You will need to know the JobID number of the job you wish to monitor, then run:
srun --jobid JOBID --pty bash
If you’ll be using a GUI tool to monitor your job, use:
srun-x11 --jobid JOBID # NO "--pty bash" needed for srun-x11
To limit the amount of time your interactive session will run for, add the -t timespec
flag to the srun
command. For example: -t 10
for 10 minutes.
GPU jobs
If running a GPU job, you can now run nvidia-smi
to get some info about your GPU usage.
Ending your monitoring session
Run exit
to end your interactive monitoring session. This will NOT terminate your batch job. You’ll return to the login node.
Job Statistics
A completed (successful) job
You can see the job stats – e.g., peak memory usage – with the seff
command, passing in a JOBID:
[mabcxyz1@login1[csf3] ~]$ seff 12345
Job ID: 12345
Cluster: csf3.man.alces.network
User/Group: username/xy01
State: COMPLETED (exit code 0)
Nodes: 1
Cores per node: 2 # 2 CPUs requested in the jobscript
CPU Utilized: 00:04:13
CPU Efficiency: 49.41% of 00:08:32 core-walltime # 50% CPU usage suggests only 1 CPU was needed
Job Wall-clock time: 00:04:16
Memory Utilized: 21.45 GB # Peak memory usage
Memory Efficiency:33.5% of 64.00 GB # A low memory efficiency means this job did NOT need
# to use the himem partition. You should check this.
To check a specific jobarray task, use a JOBID of the form jobid_taskid:
seff 12345_501
Alternatively, use the sacct
command to obtain various stats about a job;
sacct -j 12345 # Or to just get the memory usage sacct -j 12345 -o maxrss
The sacct
command offers lots of options – use man sacct
to get more info.
Depending on the software you are using you may also find memory usage reported in output files.

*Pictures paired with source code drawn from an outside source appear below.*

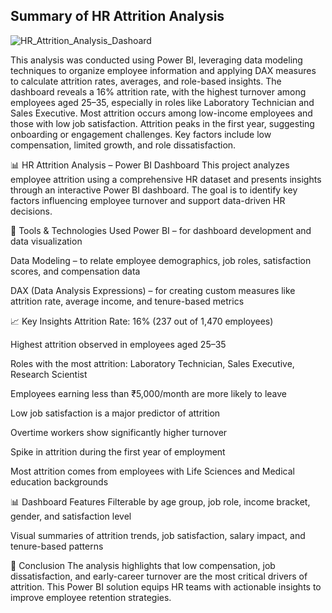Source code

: ## Summary of HR Attrition Analysis

![HR_Attrition_Analysis_Dashoard](https://github.com/user-attachments/assets/e973abae-fb11-4c57-8bb8-ab8d6c0a5fa1)

This analysis was conducted using Power BI, leveraging data modeling techniques to organize employee information and applying DAX measures to calculate attrition rates, averages, and role-based insights. The dashboard reveals a 16% attrition rate, with the highest turnover among employees aged 25–35, especially in roles like Laboratory Technician and Sales Executive. Most attrition occurs among low-income employees and those with low job satisfaction. Attrition peaks in the first year, suggesting onboarding or engagement challenges. Key factors include low compensation, limited growth, and role dissatisfaction.

📊 HR Attrition Analysis – Power BI Dashboard
This project analyzes employee attrition using a comprehensive HR dataset and presents insights through an interactive Power BI dashboard. The goal is to identify key factors influencing employee turnover and support data-driven HR decisions.

🔧 Tools & Technologies Used
Power BI – for dashboard development and data visualization

Data Modeling – to relate employee demographics, job roles, satisfaction scores, and compensation data

DAX (Data Analysis Expressions) – for creating custom measures like attrition rate, average income, and tenure-based metrics

📈 Key Insights
Attrition Rate: 16% (237 out of 1,470 employees)

Highest attrition observed in employees aged 25–35

Roles with the most attrition: Laboratory Technician, Sales Executive, Research Scientist

Employees earning less than ₹5,000/month are more likely to leave

Low job satisfaction is a major predictor of attrition

Overtime workers show significantly higher turnover

Spike in attrition during the first year of employment

Most attrition comes from employees with Life Sciences and Medical education backgrounds

📊 Dashboard Features
Filterable by age group, job role, income bracket, gender, and satisfaction level

Visual summaries of attrition trends, job satisfaction, salary impact, and tenure-based patterns

🧠 Conclusion
The analysis highlights that low compensation, job dissatisfaction, and early-career turnover are the most critical drivers of attrition. This Power BI solution equips HR teams with actionable insights to improve employee retention strategies.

A terminated (out of memory) job
If at any point during the running of the job, the job’s peak memory usage goes above the limit that the job is permitted to use, then the job will be terminated by the batch system.
The seff
command will show:
[mabcxyz1@login1[csf3] ~]$ seff 12345
State: OUT_OF_MEMORY (exit code 0)
You may see the following in your slurm-12345.out
file:
[mabcxyz1@login1[csf3] ~]$ cat slurm-12345.out
/var/spool/slurmd/job12345/slurm_script: line 4: 1851022 Killed ./some-app.exe -in data.dat -out results.dat
slurmstepd: error: Detected 1 oom_kill event in StepId=12345.batch. Some of the step tasks have been OOM Killed.
#
# OOM is "out of memory" - this means Slurm killed your job
# because it tried to use more memory than allowed.
You will need to resubmit your job, either requesting more cores (if using the standard partitions) or use a high memory partition.